« Le feu était à dix kilomètres de la ferme ! On a déménagé le troupeau en 24 heures dans une zone plus sécuritaire », raconte Éric Lafontaine, un éleveur de bovins et copropriétaire de la ferme Noël-Fontaine située en Abitibi Ouest à 700 kilomètres au nord de Montréal. En 2023, la province de Québec en particulier, et le Canada, se sont embrasés comme jamais d’un bout à l’autre du pays. Aussi le 10 juin restera une date marquée au fer rouge pour les trois propriétaires de la ferme, Éric, sa conjointe Hélène Noël et leur fille, Corinne.

Des incendies en pleine période des vêlages

Les autorités du village de Dupuy ont donné l’ordre d’évacuation alors que le feu menaçait de raser le petit bourg de moins de 1 000 habitants, érigé en 1919 et situé dans un pays de mines et de forêts. Les grands-parents d’Éric Lafontaine ont d’ailleurs défriché les parcelles boisées de la région pour les transformer en prairies.

L’exploitation, aux mains de la quatrième génération, compte 445 hectares de prairies et 566 hectares de pâturages. Elle est spécialisée dans la production de bouvillons semi-finis, c’est-à-dire vendus à l’âge d’environ 16 mois alors qu’ils pèsent entre 227 kg et 317 kg. Le feu s’est manifesté en pleine période de vêlage et la priorité a été donnée au sauvetage des veaux.

La solidarité pour salut

Pour échapper aux flammes, il a fallu compter sur la solidarité des éleveurs de la région pour transférer par camion, les 350 vaches de l’entreprise et leurs veaux dans un parc d’engraissement situé à une centaine de kilomètres. Sans compter les quelque 60 bêtes à l’engraissement pour lesquelles il a fallu trouver des pâturages à l’abri du danger.

C’est un printemps affublé d’une sécheresse sans précédent de mémoire d’homme qui a transformé la forêt et les brindilles au sol en carburant pour le feu. « Au milieu de l’été, on avait un déficit de 200 mm de pluie », décrit Éric Lafontaine. Le réensemencement des prairies en trèfle et en lotier et les pâturages en gestion intensive en ont beaucoup souffert. « On a acheté du foin pour une valeur de 200 000 $ », calcule-t-il.

Les canicules de 30°C au cours de l’été 2023 resteront historiques au moment où la saison chaude se prolonge de plusieurs semaines dans la région. Le producteur a fait creuser un puits principal en profondeur, riche en eau, pour être certain que les bêtes ne manqueront pas du liquide vital en cette époque de dérèglement climatique. La température est aussi erratique en hiver passant de –30 à 0°C en un clin d’œil. « Il va falloir s’adapter », ajoute-t-il.

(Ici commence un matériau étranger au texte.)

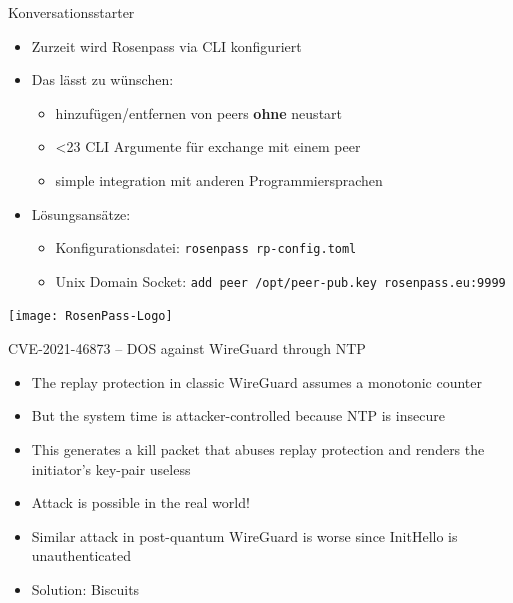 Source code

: \documentclass{rosenpass-beamer}
\begin{document}
\begin{frame}{Konversationsstarter}

\begin{itemize}
\item
  Zurzeit wird Rosenpass via CLI konfiguriert
\item
  Das lässt zu wünschen:
  \begin{itemize}
  \item
    hinzufügen/entfernen von peers \textbf{ohne} neustart
  \item\relax
    <23 CLI Argumente für exchange mit einem peer
  \item
    simple integration mit anderen Programmiersprachen
  \end{itemize}
\item
  Lösungsansätze:
  \begin{itemize}
  \item
    Konfigurationsdatei: \texttt{rosenpass\ rp-config.toml}
  \item
    Unix Domain Socket:
    \texttt{add\ peer\ /opt/peer-pub.key\ rosenpass.eu:9999}
  \end{itemize}
\end{itemize}
\end{frame}




\appendix

\begin{frame}
\centering
\texttt{[image: RosenPass-Logo]}\end{frame}


\begin{frame}{CVE-2021-46873 – DOS against WireGuard through NTP}
\begin{itemize}
  \item The replay protection in classic WireGuard assumes a monotonic counter
  \item But the system time is attacker-controlled because NTP is insecure
  \item This generates a kill packet that abuses replay protection and renders the initiator's key-pair useless
  \item Attack is possible in the real world!
  \item Similar attack in post-quantum WireGuard is worse since InitHello is unauthenticated
  \item Solution: Biscuits
\end{itemize}
\end{frame}
\end{document}
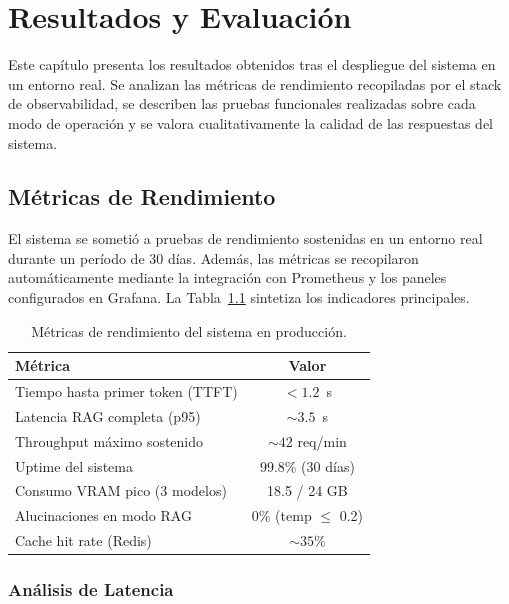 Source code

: \chapter{Resultados y Evaluación}
\label{cap:resultados}

Este capítulo presenta los resultados obtenidos tras el despliegue del sistema en un entorno real. Se analizan las métricas de rendimiento recopiladas por el stack de observabilidad, se describen las pruebas funcionales realizadas sobre cada modo de operación y se valora cualitativamente la calidad de las respuestas del sistema.

\section{Métricas de Rendimiento}

El sistema se sometió a pruebas de rendimiento sostenidas en un entorno real durante un período de 30 días. Además, las métricas se recopilaron automáticamente mediante la integración con Prometheus y los paneles configurados en Grafana. La Tabla~\ref{tab:metricas-resultado} sintetiza los indicadores principales.

\begin{table}[H]
\centering
\caption{Métricas de rendimiento del sistema en producción.}
\label{tab:metricas-resultado}
\begin{tabular}{lc}
\toprule
\textbf{Métrica} & \textbf{Valor} \\
\midrule
Tiempo hasta primer token (TTFT) & $< 1.2$~s \\
Latencia RAG completa (p95)       & $\sim 3.5$~s \\
Throughput máximo sostenido       & $\sim 42$ req/min \\
Uptime del sistema                & 99.8\% (30 días) \\
Consumo VRAM pico (3 modelos)     & 18.5 / 24 GB \\
Alucinaciones en modo RAG         & 0\% (temp $\leq$ 0.2) \\
Cache hit rate (Redis)            & $\sim 35$\% \\
\bottomrule
\end{tabular}
\end{table}

\subsection{Análisis de Latencia}

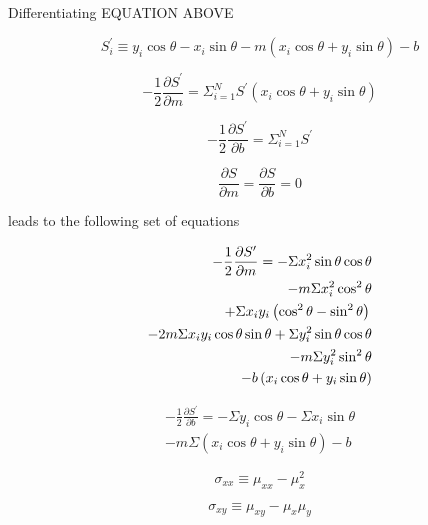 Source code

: \documentclass{article}
\newcommand{\meanx}{\ensuremath{\mu_{x}}}
\newcommand{\meanxsquared}{\ensuremath{\mu_{x}^{2}}}
\newcommand{\meany}{\ensuremath{\mu_{y}}}
\newcommand{\meanxx}{\ensuremath{\mu_{xx}}}
\newcommand{\meanxy}{\ensuremath{\mu_{xy}}}
\newcommand{\sxx}{\ensuremath{\sigma_{xx}}}
\newcommand{\sxy}{\ensuremath{\sigma_{xy}}}
\begin{document}
Differentiating EQUATION ABOVE

\begin{equation}
S^{\prime}_{i} \equiv y_{i} \cos \theta - x_{i} \sin \theta - m \left( x_{i} \cos \theta + y_{i} \sin \theta \right) - b
\end{equation}

\begin{equation}
-\frac{1}{2}\frac{\partial S^{\prime}}{\partial m} = \Sigma_{i=1}^{N} S^{\prime} \left( x_{i} \cos \theta + y_{i} \sin \theta \right)
\end{equation}

\begin{equation}
-\frac{1}{2}\frac{\partial S^{\prime}}{\partial b} = \Sigma_{i=1}^{N} S^{\prime} 
\end{equation}

\begin{equation}
\frac{\partial S}{\partial m} = \frac{\partial S}{\partial b} = 0
\end{equation}

leads to the following set of equations

\begin{eqnarray}
-\frac{1}{2}\frac{\partial S^{\prime}}{\partial m} = 
- \Sigma x_{i}^{2} \sin \theta \cos \theta \\
- m \Sigma x_{i}^{2} \cos^{2} \theta \\
+ \Sigma x_{i} y_{i} \left( \cos^{2} \theta - \sin^{2} \theta \right) \newline \\
- 2m \Sigma x_{i} y_{i} \cos \theta \sin \theta \newline
+ \Sigma y_{i}^{2} \sin \theta \cos \theta \\
- m \Sigma y_{i}^{2} \sin^{2} \theta \\
- b \left( x_{i} \cos \theta + y_{i} \sin \theta \right)
\end{eqnarray}

\begin{eqnarray}
-\frac{1}{2}\frac{\partial S^{\prime}}{\partial b} = 
- \Sigma y_{i} \cos \theta - \Sigma x_{i} \sin \theta \\
- m \Sigma \left( x_{i} \cos \theta + y_{i} \sin \theta \right) - b
\end{eqnarray}


\begin{equation}
\sxx \equiv \meanxx - {\meanxsquared}
\end{equation}

\begin{equation}
\sxy \equiv \meanxy - \meanx \meany
\end{equation}
\end{document}
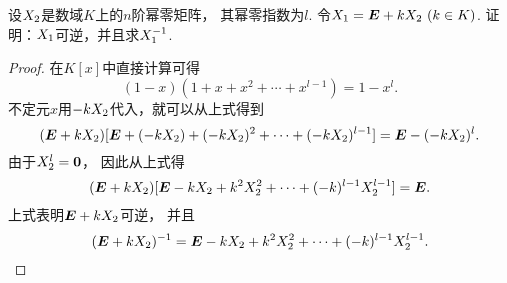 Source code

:\begin{example}
设\(X_2\)是数域\(K\)上的\(n\)阶幂零矩阵，
其幂零指数为\(l\).
令\(X_1=\boldsymbol{E}+kX_2\ (k \in K)\).
证明：\(X_1\)可逆，并且求\(X_1^{-1}\).
\begin{proof}
在\(K[x]\)中直接计算可得\[
	(1-x)(1+x+x^2+\dotsb+x^{l-1})
	=1-x^l.
\]
不定元\(x\)用\(-kX_2\)代入，就可以从上式得到\[
	(\boldsymbol{E}+kX_2)[\boldsymbol{E}+(-kX_2)+(-kX_2)^2+\dotsb+(-kX_2)^{l-1}]
	=\boldsymbol{E}-(-kX_2)^l.
\]
由于\(X_2^l=\boldsymbol0\)，
因此从上式得\[
	(\boldsymbol{E}+kX_2)[\boldsymbol{E}-kX_2+k^2X_2^2+\dotsb+(-k)^{l-1}X_2^{l-1}]
	=\boldsymbol{E}.
\]
上式表明\(\boldsymbol{E}+kX_2\)可逆，
并且\[
	(\boldsymbol{E}+kX_2)^{-1}
	= \boldsymbol{E}-kX_2+k^2X_2^2+\dotsb+(-k)^{l-1}X_2^{l-1}.
	\qedhere
\]
\end{proof}
\end{example}
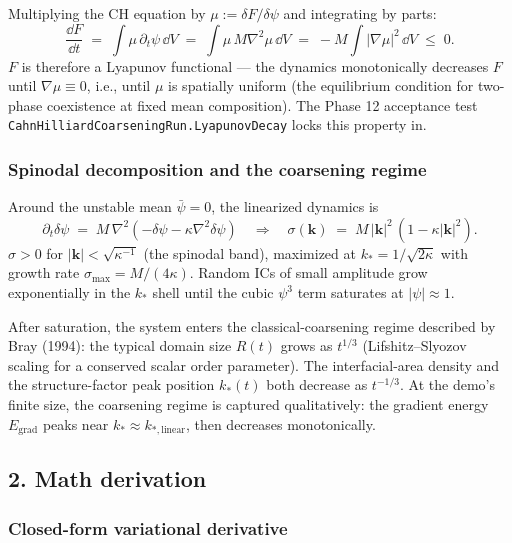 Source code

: Multiplying the CH equation by
\(\mu := \delta F/\delta\psi\) and integrating by parts:
\[
\frac{\dd F}{\dd t}
   \;=\; \int \mu\,\partial_t\psi\,\dd V
   \;=\; \int \mu\,M\nabla^2\mu\,\dd V
   \;=\; -M\!\int |\nabla\mu|^2\,\dd V \;\le\; 0.
\]
\(F\) is therefore a Lyapunov functional --- the dynamics monotonically
decreases \(F\) until \(\nabla\mu\equiv 0\), i.e., until \(\mu\) is
spatially uniform (the equilibrium condition for two-phase coexistence
at fixed mean composition). The Phase 12 acceptance test
\passthrough{\lstinline!CahnHilliardCoarseningRun.LyapunovDecay!}
locks this property in.

\subsubsection{Spinodal decomposition and the
coarsening regime}\label{phase12-coarsening}

Around the unstable mean \(\bar\psi=0\), the linearized dynamics is
\[
\partial_t\delta\psi \;=\; M\,\nabla^2(-\delta\psi - \kappa\nabla^2\delta\psi)
\quad\Longrightarrow\quad
\sigma(\mathbf k) \;=\; M\,|\mathbf k|^2\,(1 - \kappa|\mathbf k|^2).
\]
\(\sigma>0\) for \(|\mathbf k|<\sqrt{\kappa^{-1}}\) (the spinodal
band), maximized at
\(k_*=1/\sqrt{2\kappa}\) with growth rate
\(\sigma_{\max}=M/(4\kappa)\). Random ICs of small amplitude grow
exponentially in the \(k_*\) shell until the cubic \(\psi^3\) term
saturates at \(|\psi|\approx 1\).

After saturation, the system enters the classical-coarsening regime
described by Bray (1994): the typical domain size \(R(t)\) grows as
\(t^{1/3}\) (Lifshitz--Slyozov scaling for a conserved scalar order
parameter). The interfacial-area density and the structure-factor
peak position \(k_*(t)\) both decrease as \(t^{-1/3}\). At the demo's
finite size, the coarsening regime is captured qualitatively: the
gradient energy \(E_{\text{grad}}\) peaks near
\(k_*\approx k_{*,\text{linear}}\), then decreases monotonically.

\subsection{2. Math derivation}\label{phase12-math}

\subsubsection{Closed-form variational
derivative}\label{phase12-deriv}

La production de bœuf étant une grande contributrice aux émissions de gaz à effet de serre, les autorités encouragent la réduction de consommation de viande pour réduire l’empreinte écologique. « Dans notre région fourragère, nos bêtes convertissent les plantes en protéines animales pour alimenter les gens, leur répond Éric Lafontaine. Il y a un manque de cohérence dans la lutte face au changement climatique. Il y a plus de gens qui se déplacent en avion qu’avant la pandémie. »

Des incendies records au Canada en 2023

Si l’été 2023 s’est avéré le plus chaud jamais être enregistré par l’observatoire européen Copernicus autour du globe, le Canada détient le triste record d’une saison d’incendies de forêt destructeurs jamais vue.

Au 5 septembre dernier, plus de 6 132 feux de forêt ont ravagé 16,5 millions d’hectares, soit une superficie supérieure à celle de la Grèce et plus du double du record de 1989. En moyenne, environ 2,5 millions d’hectares sont la proie des flammes chaque année. Mais contrairement aux années précédentes, les incendies s’étendaient d’une extrémité à l’autre du pays avec 29 incendies monstrueux de plus de 100 000 hectares chacun.